When we were still studying, I was struggling with envy inwardly almost every other day. My peers and I were in our late twenties, approching thirty. While I was still studying on charitable donation (and some part-time earning), they were making decent living and saving up. While I was staying in hostel and commuting through public transport, they are setting up family, acquiring houses and cars. Their admirable life was an envy.

My guess is that you can sympathize with what is described above.

Your current phase in life is probably a dread. The surrounding uncertainty has made you doubtful over your decision. Fortunately, your doubt is incapable to eliminate your sense of calling. 

Remember the time when we were sitting at the dining hall talking about our calling? Who would have thought that I'm now doing what I'm doing, while you're keeping yourself on track with what you said you would do?

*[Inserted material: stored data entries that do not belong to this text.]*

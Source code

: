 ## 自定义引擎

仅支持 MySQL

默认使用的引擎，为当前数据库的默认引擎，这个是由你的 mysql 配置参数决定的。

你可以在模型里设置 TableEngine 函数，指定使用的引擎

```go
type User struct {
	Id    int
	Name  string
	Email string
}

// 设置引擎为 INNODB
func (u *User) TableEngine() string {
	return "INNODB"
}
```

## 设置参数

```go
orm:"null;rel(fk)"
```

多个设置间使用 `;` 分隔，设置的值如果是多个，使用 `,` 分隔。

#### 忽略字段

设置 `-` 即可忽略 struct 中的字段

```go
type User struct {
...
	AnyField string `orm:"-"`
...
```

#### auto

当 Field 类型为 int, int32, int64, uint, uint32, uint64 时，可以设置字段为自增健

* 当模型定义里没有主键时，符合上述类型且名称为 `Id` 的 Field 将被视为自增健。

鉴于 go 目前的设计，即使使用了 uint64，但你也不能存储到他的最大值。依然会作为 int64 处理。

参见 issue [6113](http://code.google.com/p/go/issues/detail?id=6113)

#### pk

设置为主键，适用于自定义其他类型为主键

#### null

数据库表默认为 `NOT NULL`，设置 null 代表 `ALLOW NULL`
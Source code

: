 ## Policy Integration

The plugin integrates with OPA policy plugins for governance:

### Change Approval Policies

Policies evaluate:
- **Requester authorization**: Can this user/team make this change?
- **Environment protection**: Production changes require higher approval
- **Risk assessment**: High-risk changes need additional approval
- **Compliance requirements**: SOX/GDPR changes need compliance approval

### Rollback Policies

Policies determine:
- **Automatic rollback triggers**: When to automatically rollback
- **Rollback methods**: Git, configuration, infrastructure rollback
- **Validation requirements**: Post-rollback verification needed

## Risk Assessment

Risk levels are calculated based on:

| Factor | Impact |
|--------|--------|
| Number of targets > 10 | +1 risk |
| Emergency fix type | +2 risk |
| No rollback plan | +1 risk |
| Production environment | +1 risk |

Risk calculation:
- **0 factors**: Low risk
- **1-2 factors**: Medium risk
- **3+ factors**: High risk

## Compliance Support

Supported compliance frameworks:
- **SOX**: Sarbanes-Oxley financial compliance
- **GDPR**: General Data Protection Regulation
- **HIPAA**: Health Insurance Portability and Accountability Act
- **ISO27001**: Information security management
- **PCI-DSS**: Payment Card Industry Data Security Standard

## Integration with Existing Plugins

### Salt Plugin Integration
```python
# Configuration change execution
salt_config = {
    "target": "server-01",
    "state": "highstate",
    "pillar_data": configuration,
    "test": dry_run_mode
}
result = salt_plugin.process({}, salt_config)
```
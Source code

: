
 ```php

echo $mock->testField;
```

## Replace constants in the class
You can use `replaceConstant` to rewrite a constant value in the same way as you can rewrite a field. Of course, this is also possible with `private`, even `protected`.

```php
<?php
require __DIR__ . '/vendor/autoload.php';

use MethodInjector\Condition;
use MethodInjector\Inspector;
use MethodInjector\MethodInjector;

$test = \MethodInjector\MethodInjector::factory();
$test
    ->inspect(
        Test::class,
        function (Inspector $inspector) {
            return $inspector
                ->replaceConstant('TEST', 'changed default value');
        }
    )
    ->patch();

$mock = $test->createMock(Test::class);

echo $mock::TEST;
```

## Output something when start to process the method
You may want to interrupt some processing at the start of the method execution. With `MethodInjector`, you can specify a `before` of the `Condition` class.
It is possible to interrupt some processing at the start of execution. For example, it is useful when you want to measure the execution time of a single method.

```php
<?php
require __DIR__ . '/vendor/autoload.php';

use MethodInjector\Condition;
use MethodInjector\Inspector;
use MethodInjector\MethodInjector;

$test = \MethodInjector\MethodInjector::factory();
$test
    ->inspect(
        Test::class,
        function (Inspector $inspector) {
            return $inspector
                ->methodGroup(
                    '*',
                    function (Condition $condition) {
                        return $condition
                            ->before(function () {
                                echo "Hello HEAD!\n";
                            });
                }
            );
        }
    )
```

At that time, I thought we share the same calling. Yet time has taught me that we don't. It is a discovery to me that calling is not only characterized by our envisioned ambition, but entails the very process of how it is realized. Yes, both of us sensed that we are called to be in the academia for Christ's sake. But that is only one part of what constitutes as calling. The other part is the process about which we arrive at it. 

However, I think there is a third part to what constitutes a calling: The interdependency of different callings. That means the process of me pursuing my calling cannot be fulfilled without depending on your pursuit of your calling. A reflection of 1 Cor. 12:21-26.

This means that in order for me to continue my journey to actualize my calling, I need you to continue in yours to actualize yours; and vice versa. Only through this that both of us can serve the Lord and his church. In practical terms, while I contribute out of my exposure to local ecclesial community, you contribute out of your exposure to the academic ecclesial community. Bridges are formed in this way. How urgent do we need such a bridge in our context!

We need both soyabean milk and grass jelly to make soyabean milk with grass jelly! The sum is not the parts, just as soyabean with grass jelly is neither soyabean nor grass jelly.

For this reason, you are studying not only for Christ's sake, but also for mine. Likewise, I'm doing what I'm doing is not only for the sake of the Lord but also for yours. Our callings are interdependent to each other as well as others' calling. All members form one body.

Therefore, don't be disheartened or feel that you are the 'odd one out' among your peers who are being left behind. The fact is that everyone is. And when everyone is, no one is. All of us are contributing to the same Lord, and to one another.

So fly safe, enjoy life there with your wife, and get ready to rub shoulders with giants over at the other side!